- [Exercise requirements]: After reading the data, copy it out in full and exactly.

(Dataset excerpts)
------------------------------------------------------------
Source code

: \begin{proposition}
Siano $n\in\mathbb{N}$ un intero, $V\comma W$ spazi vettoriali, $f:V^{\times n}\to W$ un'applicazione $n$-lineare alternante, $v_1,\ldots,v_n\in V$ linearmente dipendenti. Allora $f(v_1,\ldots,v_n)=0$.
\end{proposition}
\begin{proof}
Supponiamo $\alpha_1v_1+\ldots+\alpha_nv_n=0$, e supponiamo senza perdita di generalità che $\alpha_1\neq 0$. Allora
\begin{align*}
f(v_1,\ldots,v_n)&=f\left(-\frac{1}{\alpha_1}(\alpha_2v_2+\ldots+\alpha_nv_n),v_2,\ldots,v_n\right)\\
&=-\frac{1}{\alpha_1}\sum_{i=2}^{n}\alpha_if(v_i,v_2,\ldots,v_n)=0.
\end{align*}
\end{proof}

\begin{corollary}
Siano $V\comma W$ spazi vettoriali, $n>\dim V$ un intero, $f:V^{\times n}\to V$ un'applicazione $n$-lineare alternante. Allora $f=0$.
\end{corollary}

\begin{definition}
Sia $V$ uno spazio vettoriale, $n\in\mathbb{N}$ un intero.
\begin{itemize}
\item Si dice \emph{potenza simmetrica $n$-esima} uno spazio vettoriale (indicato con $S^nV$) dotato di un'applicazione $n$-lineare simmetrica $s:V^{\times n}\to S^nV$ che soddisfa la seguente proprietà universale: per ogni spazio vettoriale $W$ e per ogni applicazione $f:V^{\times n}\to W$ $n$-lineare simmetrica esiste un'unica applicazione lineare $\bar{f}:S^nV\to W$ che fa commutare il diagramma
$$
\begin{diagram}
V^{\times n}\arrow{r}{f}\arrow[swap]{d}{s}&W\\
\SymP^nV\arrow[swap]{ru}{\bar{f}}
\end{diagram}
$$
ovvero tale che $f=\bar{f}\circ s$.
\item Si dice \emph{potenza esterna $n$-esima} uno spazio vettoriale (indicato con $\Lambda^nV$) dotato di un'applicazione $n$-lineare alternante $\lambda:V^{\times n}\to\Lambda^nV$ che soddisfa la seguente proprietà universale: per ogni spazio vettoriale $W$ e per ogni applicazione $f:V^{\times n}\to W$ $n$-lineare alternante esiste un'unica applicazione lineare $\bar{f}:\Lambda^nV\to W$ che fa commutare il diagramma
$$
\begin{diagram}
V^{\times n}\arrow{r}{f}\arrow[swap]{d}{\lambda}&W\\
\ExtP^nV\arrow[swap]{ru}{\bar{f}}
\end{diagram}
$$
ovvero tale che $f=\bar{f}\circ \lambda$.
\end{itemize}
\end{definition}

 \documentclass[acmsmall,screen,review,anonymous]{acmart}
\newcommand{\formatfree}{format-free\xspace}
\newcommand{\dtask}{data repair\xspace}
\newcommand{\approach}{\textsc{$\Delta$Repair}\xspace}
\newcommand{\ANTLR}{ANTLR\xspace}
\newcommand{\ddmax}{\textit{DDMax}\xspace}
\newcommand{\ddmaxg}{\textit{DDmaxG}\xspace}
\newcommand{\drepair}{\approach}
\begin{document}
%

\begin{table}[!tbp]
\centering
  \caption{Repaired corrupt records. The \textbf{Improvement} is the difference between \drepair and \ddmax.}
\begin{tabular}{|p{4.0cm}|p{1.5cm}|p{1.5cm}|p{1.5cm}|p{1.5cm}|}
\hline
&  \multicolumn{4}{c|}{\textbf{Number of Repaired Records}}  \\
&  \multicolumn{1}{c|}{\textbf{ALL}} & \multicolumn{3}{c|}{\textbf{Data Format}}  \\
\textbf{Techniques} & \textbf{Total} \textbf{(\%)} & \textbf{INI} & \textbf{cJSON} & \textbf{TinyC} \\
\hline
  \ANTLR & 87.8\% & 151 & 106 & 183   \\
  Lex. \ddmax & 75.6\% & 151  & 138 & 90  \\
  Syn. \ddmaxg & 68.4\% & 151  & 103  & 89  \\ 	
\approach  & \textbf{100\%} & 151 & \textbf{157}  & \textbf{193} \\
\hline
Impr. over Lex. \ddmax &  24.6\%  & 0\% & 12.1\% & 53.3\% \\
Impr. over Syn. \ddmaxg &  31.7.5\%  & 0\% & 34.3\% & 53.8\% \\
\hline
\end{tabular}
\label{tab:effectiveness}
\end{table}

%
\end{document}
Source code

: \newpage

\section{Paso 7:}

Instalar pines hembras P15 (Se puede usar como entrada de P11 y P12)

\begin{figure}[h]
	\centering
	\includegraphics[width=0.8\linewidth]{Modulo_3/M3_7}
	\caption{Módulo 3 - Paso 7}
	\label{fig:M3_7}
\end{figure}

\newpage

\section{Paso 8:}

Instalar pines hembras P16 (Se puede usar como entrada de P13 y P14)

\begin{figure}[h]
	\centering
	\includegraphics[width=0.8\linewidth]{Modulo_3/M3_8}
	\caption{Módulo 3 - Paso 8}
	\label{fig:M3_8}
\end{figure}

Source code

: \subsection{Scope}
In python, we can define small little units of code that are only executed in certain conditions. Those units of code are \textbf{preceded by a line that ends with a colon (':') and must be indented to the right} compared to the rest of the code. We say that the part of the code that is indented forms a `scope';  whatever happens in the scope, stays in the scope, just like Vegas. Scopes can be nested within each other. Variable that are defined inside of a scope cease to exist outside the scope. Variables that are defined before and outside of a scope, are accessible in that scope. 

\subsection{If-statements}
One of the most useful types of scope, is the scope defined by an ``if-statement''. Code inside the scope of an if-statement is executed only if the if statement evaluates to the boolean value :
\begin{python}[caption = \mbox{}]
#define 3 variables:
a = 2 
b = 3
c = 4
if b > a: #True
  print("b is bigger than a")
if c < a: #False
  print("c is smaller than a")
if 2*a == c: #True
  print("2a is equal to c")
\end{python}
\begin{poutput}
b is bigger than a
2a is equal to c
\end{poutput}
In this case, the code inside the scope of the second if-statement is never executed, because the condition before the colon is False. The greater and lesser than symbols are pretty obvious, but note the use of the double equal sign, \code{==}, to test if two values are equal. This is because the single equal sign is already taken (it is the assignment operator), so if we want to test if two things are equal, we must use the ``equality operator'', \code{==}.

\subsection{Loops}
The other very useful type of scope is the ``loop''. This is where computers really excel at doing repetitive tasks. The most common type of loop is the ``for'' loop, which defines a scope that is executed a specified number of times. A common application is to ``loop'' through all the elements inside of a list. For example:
------------------------------------------------------------
- [Answer for the task]:
Source code

: \begin{proposition}
Siano $n\in\mathbb{N}$ un intero, $V\comma W$ spazi vettoriali, $f:V^{\times n}\to W$ un'applicazione $n$-lineare alternante, $v_1,\ldots,v_n\in V$ linearmente dipendenti. Allora $f(v_1,\ldots,v_n)=0$.
\end{proposition}
\begin{proof}
Supponiamo $\alpha_1v_1+\ldots+\alpha_nv_n=0$, e supponiamo senza perdita di generalità che $\alpha_1\neq 0$. Allora
\begin{align*}
f(v_1,\ldots,v_n)&=f\left(-\frac{1}{\alpha_1}(\alpha_2v_2+\ldots+\alpha_nv_n),v_2,\ldots,v_n\right)\\
&=-\frac{1}{\alpha_1}\sum_{i=2}^{n}\alpha_if(v_i,v_2,\ldots,v_n)=0.
\end{align*}
\end{proof}

\begin{corollary}
Siano $V\comma W$ spazi vettoriali, $n>\dim V$ un intero, $f:V^{\times n}\to V$ un'applicazione $n$-lineare alternante. Allora $f=0$.
\end{corollary}

\begin{definition}
Sia $V$ uno spazio vettoriale, $n\in\mathbb{N}$ un intero.
\begin{itemize}
\item Si dice \emph{potenza simmetrica $n$-esima} uno spazio vettoriale (indicato con $S^nV$) dotato di un'applicazione $n$-lineare simmetrica $s:V^{\times n}\to S^nV$ che soddisfa la seguente proprietà universale: per ogni spazio vettoriale $W$ e per ogni applicazione $f:V^{\times n}\to W$ $n$-lineare simmetrica esiste un'unica applicazione lineare $\bar{f}:S^nV\to W$ che fa commutare il diagramma
$$
\begin{diagram}
V^{\times n}\arrow{r}{f}\arrow[swap]{d}{s}&W\\
\SymP^nV\arrow[swap]{ru}{\bar{f}}
\end{diagram}
$$
ovvero tale che $f=\bar{f}\circ s$.
\item Si dice \emph{potenza esterna $n$-esima} uno spazio vettoriale (indicato con $\Lambda^nV$) dotato di un'applicazione $n$-lineare alternante $\lambda:V^{\times n}\to\Lambda^nV$ che soddisfa la seguente proprietà universale: per ogni spazio vettoriale $W$ e per ogni applicazione $f:V^{\times n}\to W$ $n$-lineare alternante esiste un'unica applicazione lineare $\bar{f}:\Lambda^nV\to W$ che fa commutare il diagramma
$$
\begin{diagram}
V^{\times n}\arrow{r}{f}\arrow[swap]{d}{\lambda}&W\\
\ExtP^nV\arrow[swap]{ru}{\bar{f}}
\end{diagram}
$$
ovvero tale che $f=\bar{f}\circ \lambda$.
\end{itemize}
\end{definition}

 \documentclass[acmsmall,screen,review,anonymous]{acmart}
\newcommand{\formatfree}{format-free\xspace}
\newcommand{\dtask}{data repair\xspace}
\newcommand{\approach}{\textsc{$\Delta$Repair}\xspace}
\newcommand{\ANTLR}{ANTLR\xspace}
\newcommand{\ddmax}{\textit{DDMax}\xspace}
\newcommand{\ddmaxg}{\textit{DDmaxG}\xspace}
\newcommand{\drepair}{\approach}
\begin{document}
%

\begin{table}[!tbp]
\centering
  \caption{Repaired corrupt records. The \textbf{Improvement} is the difference between \drepair and \ddmax.}
\begin{tabular}{|p{4.0cm}|p{1.5cm}|p{1.5cm}|p{1.5cm}|p{1.5cm}|}
\hline
&  \multicolumn{4}{c|}{\textbf{Number of Repaired Records}}  \\
&  \multicolumn{1}{c|}{\textbf{ALL}} & \multicolumn{3}{c|}{\textbf{Data Format}}  \\
\textbf{Techniques} & \textbf{Total} \textbf{(\%)} & \textbf{INI} & \textbf{cJSON} & \textbf{TinyC} \\
\hline
  \ANTLR & 87.8\% & 151 & 106 & 183   \\
  Lex. \ddmax & 75.6\% & 151  & 138 & 90  \\
  Syn. \ddmaxg & 68.4\% & 151  & 103  & 89  \\ 	
\approach  & \textbf{100\%} & 151 & \textbf{157}  & \textbf{193} \\
\hline
Impr. over Lex. \ddmax &  24.6\%  & 0\% & 12.1\% & 53.3\% \\
Impr. over Syn. \ddmaxg &  31.7.5\%  & 0\% & 34.3\% & 53.8\% \\
\hline
\end{tabular}
\label{tab:effectiveness}
\end{table}

%
\end{document}
Source code

: \newpage

\section{Paso 7:}

Instalar pines hembras P15 (Se puede usar como entrada de P11 y P12)

\begin{figure}[h]
	\centering
	\includegraphics[width=0.8\linewidth]{Modulo_3/M3_7}
	\caption{Módulo 3 - Paso 7}
	\label{fig:M3_7}
\end{figure}

\newpage

\section{Paso 8:}

Instalar pines hembras P16 (Se puede usar como entrada de P13 y P14)

\begin{figure}[h]
	\centering
	\includegraphics[width=0.8\linewidth]{Modulo_3/M3_8}
	\caption{Módulo 3 - Paso 8}
	\label{fig:M3_8}
\end{figure}

Source code

: \subsection{Scope}
In python, we can define small little units of code that are only executed in certain conditions. Those units of code are \textbf{preceded by a line that ends with a colon (':') and must be indented to the right} compared to the rest of the code. We say that the part of the code that is indented forms a `scope';  whatever happens in the scope, stays in the scope, just like Vegas. Scopes can be nested within each other. Variable that are defined inside of a scope cease to exist outside the scope. Variables that are defined before and outside of a scope, are accessible in that scope. 

\subsection{If-statements}
One of the most useful types of scope, is the scope defined by an ``if-statement''. Code inside the scope of an if-statement is executed only if the if statement evaluates to the boolean value :
\begin{python}[caption = \mbox{}]
#define 3 variables:
a = 2 
b = 3
c = 4
if b > a: #True
  print("b is bigger than a")
if c < a: #False
  print("c is smaller than a")
if 2*a == c: #True
  print("2a is equal to c")
\end{python}
\begin{poutput}
b is bigger than a
2a is equal to c
\end{poutput}
In this case, the code inside the scope of the second if-statement is never executed, because the condition before the colon is False. The greater and lesser than symbols are pretty obvious, but note the use of the double equal sign, \code{==}, to test if two values are equal. This is because the single equal sign is already taken (it is the assignment operator), so if we want to test if two things are equal, we must use the ``equality operator'', \code{==}.

\subsection{Loops}
The other very useful type of scope is the ``loop''. This is where computers really excel at doing repetitive tasks. The most common type of loop is the ``for'' loop, which defines a scope that is executed a specified number of times. A common application is to ``loop'' through all the elements inside of a list. For example:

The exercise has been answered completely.